Aim of the exercise: Write each line below back out exactly, omitting its pictures.

[Source texts of formatted documents]

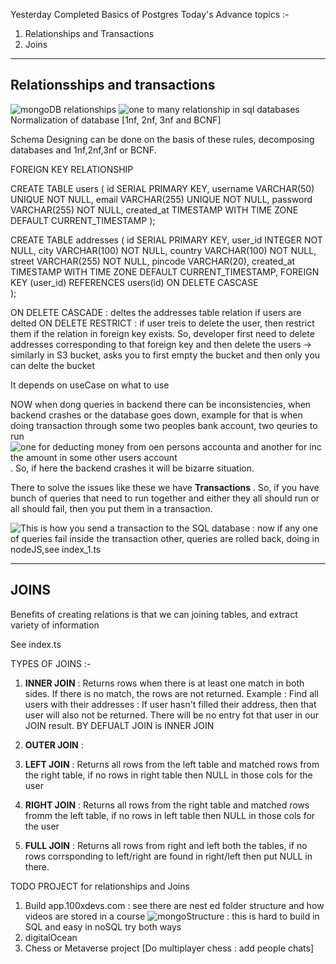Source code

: Yesterday Completed Basics of Postgres
Today's Advance topics :-
1. Relationships and Transactions
2. Joins

--------------------------------------------------------------
Relationsships and transactions 
--------------------------------------------------------------

![mongoDB relationships](image-1.png)
![one to many relationship in sql databases](image-2.png)
Normalization of database [1nf, 2nf, 3nf and BCNF]

Schema Designing can be done on the basis of these rules, decomposing databases and 1nf,2nf,3nf or BCNF.

FOREIGN KEY RELATIONSHIP

>>>>>>>>>>>>>>
CREATE TABLE users (
    id SERIAL PRIMARY KEY,
    username VARCHAR(50) UNIQUE NOT NULL,
    email VARCHAR(255) UNIQUE NOT NULL,
    password VARCHAR(255) NOT NULL,
    created_at TIMESTAMP WITH TIME ZONE DEFAULT CURRENT_TIMESTAMP
);

CREATE TABLE addresses (
    id SERIAL PRIMARY KEY,
    user_id INTEGER NOT NULL,
    city VARCHAR(100) NOT NULL,
    country VARCHAR(100) NOT NULL,
    street VARCHAR(255) NOT NULL,
    pincode VARCHAR(20),
    created_at TIMESTAMP WITH TIME ZONE DEFAULT CURRENT_TIMESTAMP,
    FOREIGN KEY (user_id) REFERENCES users(id) ON DELETE CASCASE    
);

>>>>>>>>>>>>>>

ON DELETE CASCADE  : deltes the addresses table relation if users are delted 
ON DELETE RESTRICT : if user treis to delete the user, then restrict them if the relation in foreign key exists. So, developer first need to delete addresses corresponding to that foreign key and then delete the users
  -> similarly in S3 bucket, asks you to first empty the bucket and then only you can delte the bucket

It depends on useCase on what to use


NOW when dong queries in backend there can be inconsistencies, when backend crashes or the database goes down, example for that is when doing transaction through some two peoples bank account, two qeuries to run ![one for deducting money from oen persons accounta and another for inc the amount in some other users account](image-3.png). So, if here the backend crashes it will be bizarre situation.

There to solve the issues like these we have __Transactions__ . So, if you have bunch of queries that need to run together and either they all should run or all should fail, then you put them in a transaction.

![This is how you send a transaction to the SQL database](image-4.png) :  now if any one of queries fail inside the transaction other, queries are rolled back, doing in nodeJS,see index_1.ts


-----------------------------------------------------------------
JOINS
-----------------------------------------------------------------
Benefits of creating relations is that we can joining tables, and extract variety of information

See index.ts

TYPES OF JOINS :-

1. __INNER JOIN__ : Returns rows when there is at least one match in both sides. If there is no match, the rows are not returned.
Example : Find all users with their addresses : If user hasn't filled their address, then that user will also not be returned. There will be no entry fot that user in our JOIN result. BY DEFUALT JOIN is INNER JOIN

2. __OUTER JOIN__ :

3. __LEFT JOIN__  : Returns all rows from the left table and matched rows from the right table, if no rows in right table then NULL in those cols for the user


5. __RIGHT JOIN__ : Returns all rows from the right table and matched rows fromm the left table, if no rows in left table then NULL in those cols for the user

6. __FULL JOIN__  : Returns all rows from right and left both the tables, if no rows corrsponding to left/right are found in right/left then put NULL in there. 
 

TODO PROJECT for relationships and Joins 
1. Build app.100xdevs.com : see there are nest ed folder structure and how videos are stored in a course ![mongoStructure](image.png)  :  this is hard to build in SQL and easy in noSQL try both ways
2. digitalOcean
3. Chess or Metaverse project [Do multiplayer chess : add people chats]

Answer space:
Source code

: Yesterday Completed Basics of Postgres
Today's Advance topics :-
1. Relationships and Transactions
2. Joins

--------------------------------------------------------------
Relationsships and transactions 
--------------------------------------------------------------

![mongoDB relationships](image-1.png)
![one to many relationship in sql databases](image-2.png)
Normalization of database [1nf, 2nf, 3nf and BCNF]

Schema Designing can be done on the basis of these rules, decomposing databases and 1nf,2nf,3nf or BCNF.

FOREIGN KEY RELATIONSHIP

>>>>>>>>>>>>>>
CREATE TABLE users (
    id SERIAL PRIMARY KEY,
    username VARCHAR(50) UNIQUE NOT NULL,
    email VARCHAR(255) UNIQUE NOT NULL,
    password VARCHAR(255) NOT NULL,
    created_at TIMESTAMP WITH TIME ZONE DEFAULT CURRENT_TIMESTAMP
);

CREATE TABLE addresses (
    id SERIAL PRIMARY KEY,
    user_id INTEGER NOT NULL,
    city VARCHAR(100) NOT NULL,
    country VARCHAR(100) NOT NULL,
    street VARCHAR(255) NOT NULL,
    pincode VARCHAR(20),
    created_at TIMESTAMP WITH TIME ZONE DEFAULT CURRENT_TIMESTAMP,
    FOREIGN KEY (user_id) REFERENCES users(id) ON DELETE CASCASE    
);

>>>>>>>>>>>>>>

ON DELETE CASCADE  : deltes the addresses table relation if users are delted 
ON DELETE RESTRICT : if user treis to delete the user, then restrict them if the relation in foreign key exists. So, developer first need to delete addresses corresponding to that foreign key and then delete the users
  -> similarly in S3 bucket, asks you to first empty the bucket and then only you can delte the bucket

It depends on useCase on what to use


NOW when dong queries in backend there can be inconsistencies, when backend crashes or the database goes down, example for that is when doing transaction through some two peoples bank account, two qeuries to run ![one for deducting money from oen persons accounta and another for inc the amount in some other users account](image-3.png). So, if here the backend crashes it will be bizarre situation.

There to solve the issues like these we have __Transactions__ . So, if you have bunch of queries that need to run together and either they all should run or all should fail, then you put them in a transaction.

![This is how you send a transaction to the SQL database](image-4.png) :  now if any one of queries fail inside the transaction other, queries are rolled back, doing in nodeJS,see index_1.ts


-----------------------------------------------------------------
JOINS
-----------------------------------------------------------------
Benefits of creating relations is that we can joining tables, and extract variety of information

See index.ts

TYPES OF JOINS :-

1. __INNER JOIN__ : Returns rows when there is at least one match in both sides. If there is no match, the rows are not returned.
Example : Find all users with their addresses : If user hasn't filled their address, then that user will also not be returned. There will be no entry fot that user in our JOIN result. BY DEFUALT JOIN is INNER JOIN

2. __OUTER JOIN__ :

3. __LEFT JOIN__  : Returns all rows from the left table and matched rows from the right table, if no rows in right table then NULL in those cols for the user


5. __RIGHT JOIN__ : Returns all rows from the right table and matched rows fromm the left table, if no rows in left table then NULL in those cols for the user

6. __FULL JOIN__  : Returns all rows from right and left both the tables, if no rows corrsponding to left/right are found in right/left then put NULL in there. 
 

TODO PROJECT for relationships and Joins 
1. Build app.100xdevs.com : see there are nest ed folder structure and how videos are stored in a course ![mongoStructure](image.png)  :  this is hard to build in SQL and easy in noSQL try both ways
2. digitalOcean
3. Chess or Metaverse project [Do multiplayer chess : add people chats]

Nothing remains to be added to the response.